Gennaio 30th, 2019 Riccardo Fucile

GRAZIE A MACRON E MERKEL, OLTRE A ROMANIA, PORTOGALLO E MALTA, LUSSEMBURGO CI SARA’ UNA REDISTRIBUZIONE IN EUROPA (SALVO I SOLITI INFAMI DI VISEGRAD, AMICI DI SALVINI)… EMERGONO GRAVI ANOMALIE DEL MINISTERO DEGLI INTERNI: NESSUNO E’ MAI SALITO A BORDO, UN   SISTEMA PER BLOCCARE LA MAGISTRATURA?

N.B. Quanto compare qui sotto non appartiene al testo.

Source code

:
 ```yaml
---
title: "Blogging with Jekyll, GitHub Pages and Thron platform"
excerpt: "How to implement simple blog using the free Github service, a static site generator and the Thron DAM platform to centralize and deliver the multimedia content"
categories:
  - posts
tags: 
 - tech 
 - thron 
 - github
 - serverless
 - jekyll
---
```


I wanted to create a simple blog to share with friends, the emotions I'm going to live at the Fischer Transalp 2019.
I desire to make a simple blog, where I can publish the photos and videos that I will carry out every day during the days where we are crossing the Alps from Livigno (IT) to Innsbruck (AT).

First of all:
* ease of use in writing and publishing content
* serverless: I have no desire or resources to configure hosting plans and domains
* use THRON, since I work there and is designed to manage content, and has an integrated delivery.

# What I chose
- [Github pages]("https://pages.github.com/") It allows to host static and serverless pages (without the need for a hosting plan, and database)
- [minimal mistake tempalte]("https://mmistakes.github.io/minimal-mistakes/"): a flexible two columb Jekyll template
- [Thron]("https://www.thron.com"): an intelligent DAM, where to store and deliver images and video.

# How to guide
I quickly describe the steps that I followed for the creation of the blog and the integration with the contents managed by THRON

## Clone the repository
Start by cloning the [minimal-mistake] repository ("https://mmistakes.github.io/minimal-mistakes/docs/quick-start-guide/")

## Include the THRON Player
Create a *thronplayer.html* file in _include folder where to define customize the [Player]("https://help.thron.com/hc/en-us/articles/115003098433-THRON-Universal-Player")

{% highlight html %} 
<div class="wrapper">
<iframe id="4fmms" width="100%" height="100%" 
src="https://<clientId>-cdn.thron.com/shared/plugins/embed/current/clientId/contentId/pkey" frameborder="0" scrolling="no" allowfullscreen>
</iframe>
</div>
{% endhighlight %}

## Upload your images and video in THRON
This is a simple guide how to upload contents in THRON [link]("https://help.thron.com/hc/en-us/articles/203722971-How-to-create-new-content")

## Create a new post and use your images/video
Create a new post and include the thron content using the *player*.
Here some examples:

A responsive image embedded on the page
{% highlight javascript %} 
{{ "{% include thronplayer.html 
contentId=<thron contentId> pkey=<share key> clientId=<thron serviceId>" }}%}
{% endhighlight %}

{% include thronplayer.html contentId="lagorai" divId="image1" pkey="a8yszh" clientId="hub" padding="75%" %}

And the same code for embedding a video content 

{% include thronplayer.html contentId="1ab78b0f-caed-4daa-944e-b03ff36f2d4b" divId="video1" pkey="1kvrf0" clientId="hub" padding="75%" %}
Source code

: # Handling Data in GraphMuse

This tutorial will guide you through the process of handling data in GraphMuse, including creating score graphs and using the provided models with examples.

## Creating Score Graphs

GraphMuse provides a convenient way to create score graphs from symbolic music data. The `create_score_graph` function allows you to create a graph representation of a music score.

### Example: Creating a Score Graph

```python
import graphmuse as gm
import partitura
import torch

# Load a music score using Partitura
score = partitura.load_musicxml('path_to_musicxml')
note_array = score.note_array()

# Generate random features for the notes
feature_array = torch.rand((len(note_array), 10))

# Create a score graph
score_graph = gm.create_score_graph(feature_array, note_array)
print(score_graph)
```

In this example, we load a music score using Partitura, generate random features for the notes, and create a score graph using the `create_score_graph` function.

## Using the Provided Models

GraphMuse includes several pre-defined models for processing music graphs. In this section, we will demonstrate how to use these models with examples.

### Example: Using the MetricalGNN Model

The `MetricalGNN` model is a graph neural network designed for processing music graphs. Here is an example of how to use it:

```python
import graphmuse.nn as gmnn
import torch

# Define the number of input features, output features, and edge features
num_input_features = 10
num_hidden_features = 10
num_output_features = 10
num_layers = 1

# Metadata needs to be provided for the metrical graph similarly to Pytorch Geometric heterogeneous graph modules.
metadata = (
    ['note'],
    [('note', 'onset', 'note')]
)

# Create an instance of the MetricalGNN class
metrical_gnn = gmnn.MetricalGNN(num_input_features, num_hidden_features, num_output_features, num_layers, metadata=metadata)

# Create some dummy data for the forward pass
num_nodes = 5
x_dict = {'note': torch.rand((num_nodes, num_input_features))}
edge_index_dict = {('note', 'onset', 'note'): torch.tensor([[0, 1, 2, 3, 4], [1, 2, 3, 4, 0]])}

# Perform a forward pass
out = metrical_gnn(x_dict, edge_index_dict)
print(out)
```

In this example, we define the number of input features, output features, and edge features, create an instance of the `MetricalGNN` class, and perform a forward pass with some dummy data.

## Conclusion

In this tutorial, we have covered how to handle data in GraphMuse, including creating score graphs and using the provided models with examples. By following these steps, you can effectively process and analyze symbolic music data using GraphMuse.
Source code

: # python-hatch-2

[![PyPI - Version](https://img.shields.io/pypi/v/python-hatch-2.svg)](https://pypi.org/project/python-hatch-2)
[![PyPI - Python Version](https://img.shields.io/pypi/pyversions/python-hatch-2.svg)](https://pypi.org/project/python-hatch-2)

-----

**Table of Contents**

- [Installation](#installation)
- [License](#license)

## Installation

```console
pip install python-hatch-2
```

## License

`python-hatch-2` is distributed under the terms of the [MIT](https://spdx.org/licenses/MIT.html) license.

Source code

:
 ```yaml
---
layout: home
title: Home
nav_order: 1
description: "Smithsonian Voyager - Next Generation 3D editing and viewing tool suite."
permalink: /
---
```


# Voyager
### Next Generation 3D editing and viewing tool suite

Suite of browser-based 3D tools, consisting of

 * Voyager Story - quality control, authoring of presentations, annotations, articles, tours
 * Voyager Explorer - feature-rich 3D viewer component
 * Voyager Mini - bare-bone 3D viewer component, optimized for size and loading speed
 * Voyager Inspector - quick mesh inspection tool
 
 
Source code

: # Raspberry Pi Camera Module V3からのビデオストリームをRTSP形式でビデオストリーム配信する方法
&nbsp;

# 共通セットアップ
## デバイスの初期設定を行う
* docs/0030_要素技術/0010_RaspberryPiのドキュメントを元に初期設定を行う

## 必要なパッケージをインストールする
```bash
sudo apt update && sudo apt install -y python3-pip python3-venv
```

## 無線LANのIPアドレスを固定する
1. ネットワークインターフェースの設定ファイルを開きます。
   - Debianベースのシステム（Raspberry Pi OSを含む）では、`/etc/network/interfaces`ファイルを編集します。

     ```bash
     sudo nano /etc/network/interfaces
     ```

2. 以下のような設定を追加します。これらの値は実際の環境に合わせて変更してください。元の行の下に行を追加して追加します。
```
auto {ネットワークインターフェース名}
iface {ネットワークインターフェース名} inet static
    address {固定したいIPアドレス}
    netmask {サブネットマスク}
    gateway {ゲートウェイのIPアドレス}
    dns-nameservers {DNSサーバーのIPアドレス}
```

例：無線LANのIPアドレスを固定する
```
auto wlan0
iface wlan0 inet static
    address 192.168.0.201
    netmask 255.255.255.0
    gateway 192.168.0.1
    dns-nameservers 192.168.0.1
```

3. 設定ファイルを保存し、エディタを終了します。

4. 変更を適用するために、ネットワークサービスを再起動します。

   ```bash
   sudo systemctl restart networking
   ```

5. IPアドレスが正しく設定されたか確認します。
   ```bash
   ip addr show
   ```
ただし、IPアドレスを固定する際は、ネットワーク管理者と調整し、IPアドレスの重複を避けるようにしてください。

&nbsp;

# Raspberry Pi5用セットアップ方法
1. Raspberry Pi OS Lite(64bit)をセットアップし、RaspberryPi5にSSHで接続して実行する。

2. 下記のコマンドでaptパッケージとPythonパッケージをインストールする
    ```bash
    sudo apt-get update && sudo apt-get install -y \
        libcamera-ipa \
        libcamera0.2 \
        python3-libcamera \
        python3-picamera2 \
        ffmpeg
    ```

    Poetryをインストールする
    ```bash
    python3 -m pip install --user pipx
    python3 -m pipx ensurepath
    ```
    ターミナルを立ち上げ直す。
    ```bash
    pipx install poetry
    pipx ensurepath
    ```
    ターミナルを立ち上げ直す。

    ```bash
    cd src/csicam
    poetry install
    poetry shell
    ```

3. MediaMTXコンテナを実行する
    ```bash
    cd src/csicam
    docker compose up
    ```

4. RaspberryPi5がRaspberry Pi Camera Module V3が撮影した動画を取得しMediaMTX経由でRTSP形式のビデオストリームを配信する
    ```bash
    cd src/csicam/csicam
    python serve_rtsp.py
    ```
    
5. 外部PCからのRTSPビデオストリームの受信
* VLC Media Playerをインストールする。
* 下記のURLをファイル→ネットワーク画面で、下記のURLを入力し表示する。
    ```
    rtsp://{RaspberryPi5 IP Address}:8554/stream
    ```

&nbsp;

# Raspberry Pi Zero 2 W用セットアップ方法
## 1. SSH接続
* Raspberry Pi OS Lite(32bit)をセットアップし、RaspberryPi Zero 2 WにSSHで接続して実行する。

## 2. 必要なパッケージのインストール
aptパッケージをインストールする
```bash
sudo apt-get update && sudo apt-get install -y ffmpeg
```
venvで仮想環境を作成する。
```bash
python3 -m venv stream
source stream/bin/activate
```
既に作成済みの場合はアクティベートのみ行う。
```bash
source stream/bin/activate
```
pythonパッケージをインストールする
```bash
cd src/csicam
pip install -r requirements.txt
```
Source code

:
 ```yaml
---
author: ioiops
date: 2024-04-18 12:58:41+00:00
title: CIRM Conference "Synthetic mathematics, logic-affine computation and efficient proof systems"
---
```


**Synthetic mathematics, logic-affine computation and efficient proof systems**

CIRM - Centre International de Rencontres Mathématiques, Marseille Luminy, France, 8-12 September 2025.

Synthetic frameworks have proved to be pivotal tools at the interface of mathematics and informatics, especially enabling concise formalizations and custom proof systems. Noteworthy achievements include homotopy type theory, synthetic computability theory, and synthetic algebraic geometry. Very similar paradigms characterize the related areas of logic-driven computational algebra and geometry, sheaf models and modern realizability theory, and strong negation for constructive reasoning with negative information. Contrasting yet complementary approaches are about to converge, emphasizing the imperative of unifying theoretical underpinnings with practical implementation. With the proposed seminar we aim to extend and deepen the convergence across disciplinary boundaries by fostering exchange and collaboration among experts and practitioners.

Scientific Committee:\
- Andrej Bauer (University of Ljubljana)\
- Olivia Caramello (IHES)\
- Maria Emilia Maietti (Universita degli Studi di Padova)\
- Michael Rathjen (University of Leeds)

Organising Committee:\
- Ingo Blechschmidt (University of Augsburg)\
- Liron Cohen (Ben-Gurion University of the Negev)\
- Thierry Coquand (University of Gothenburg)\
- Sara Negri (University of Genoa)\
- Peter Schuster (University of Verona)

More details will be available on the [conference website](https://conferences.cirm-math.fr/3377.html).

Il via libera non è ancora arrivato ma dovrebbe essere questione di ore. Dopo l’annuncio dell’accordo raggiunto ieri per la redistribuzione in Europa dei 47 migranti a bordo della Sea Watch,   il vertice notturno a Palazzo Chigi tra il premier Conte, Salvini e Di Maio è servito ad ottenere l’ok del ministro dell’interno.
Si attende la formalizzazione dell’accordo europeo. Ci sarebbe anche il Lussemburgo nel patto, oltre a Germania, Francia, Portogallo, Romania e Malta.
Al Viminale stanno mettendo a punto le modalità  dello sbarco e quasi certamente i 47 verranno portati in un hotspot a Pozzallo o a Messina. Qui verranno identificati e aspetteranno di essere trasferiti nei Paesi europei che hanno dato la disponibilità .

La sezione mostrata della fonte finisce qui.